Still, a bit of history to get you up to date. The planned route of the pipeline, being built by a corporation called Energy Transfer Partners, crossed the Missouri River just upstream from the Standing Rock Sioux reservation in North Dakota, threatening lands sacred to the tribe as well as its source of drinking water.

The outpouring of support that lead to the mass protests at the site were undoubtedly part of what moved the Obama administration to deny the final permits to cross the river and to promise a full environmental review that considered the Tribe's treaty rights as well as alternative routes.

And of course almost immediately on taking office, TheRump reversed all that and gave the permits.

The Tribe filed a lawsuit to challenge this decision, but construction went ahead and was completed while the case was proceeding.

In June, just weeks after pipeline operations had begun, the US District Court for the District of Columbia ruled that the Army Corps of Engineers had not complied with environmental review laws before issuing permits for the pipeline to cross the Missouri River. The court ordered the Corps to do a new analysis of critical issues it hadn't properly addressed.

Here's where the Not Good News comes in: The court also ordered a separate briefing to assess whether the pipeline should be shut down while this so-called "remand" process is going on.

On October 11, the DC District Court ruled that the pipeline can keep operating. It rejected the claim that shutting it down would cause substantial economic harm to the company, noting that Energy Transfer Partners got itself into that situation by starting operations while the case was being litigated, but also ruled that because it is "possible" that when the remand is complete the Corps can justify its decision not to conduct a full review, the gunk can keep moving.

The Tribe had also asked for additional measures to reduce the risk of oil spills; that is still before the court.

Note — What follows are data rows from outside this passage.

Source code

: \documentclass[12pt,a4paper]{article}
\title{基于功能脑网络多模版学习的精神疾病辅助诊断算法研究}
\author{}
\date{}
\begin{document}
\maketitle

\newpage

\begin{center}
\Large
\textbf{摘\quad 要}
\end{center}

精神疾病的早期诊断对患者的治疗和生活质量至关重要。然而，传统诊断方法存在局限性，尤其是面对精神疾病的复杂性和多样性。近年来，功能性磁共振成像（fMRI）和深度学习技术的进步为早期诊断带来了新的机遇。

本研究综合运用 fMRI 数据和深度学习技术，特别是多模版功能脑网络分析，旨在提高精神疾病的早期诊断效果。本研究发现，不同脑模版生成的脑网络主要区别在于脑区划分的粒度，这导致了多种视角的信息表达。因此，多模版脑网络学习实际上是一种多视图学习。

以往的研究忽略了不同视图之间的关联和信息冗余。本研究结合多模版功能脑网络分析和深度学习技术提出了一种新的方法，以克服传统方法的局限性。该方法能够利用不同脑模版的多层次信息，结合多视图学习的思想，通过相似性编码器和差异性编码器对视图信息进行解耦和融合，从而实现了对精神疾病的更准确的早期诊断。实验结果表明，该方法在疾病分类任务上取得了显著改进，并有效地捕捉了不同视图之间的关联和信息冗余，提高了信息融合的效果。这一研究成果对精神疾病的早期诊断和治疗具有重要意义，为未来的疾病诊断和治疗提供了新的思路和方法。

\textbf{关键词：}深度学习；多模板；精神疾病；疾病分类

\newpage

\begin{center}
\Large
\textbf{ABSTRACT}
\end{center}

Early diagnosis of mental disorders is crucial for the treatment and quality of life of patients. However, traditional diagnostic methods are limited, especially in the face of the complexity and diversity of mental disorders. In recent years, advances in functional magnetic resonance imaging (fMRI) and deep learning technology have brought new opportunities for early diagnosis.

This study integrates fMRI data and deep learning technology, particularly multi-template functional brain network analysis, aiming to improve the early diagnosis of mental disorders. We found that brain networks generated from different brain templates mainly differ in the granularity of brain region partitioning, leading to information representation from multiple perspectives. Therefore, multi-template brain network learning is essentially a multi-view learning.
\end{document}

For now, the Tribe intends to focus on the remand process and has a team of experts assisting it in providing input. The Corps of Engineers has stated that remand process should be complete by April 2018 and the court admonished the Corps not to treat this process as a "bureaucratic formality" but to give "serious consideration" to the errors identified by the court.

So the fight goes on, but right now the news is not good.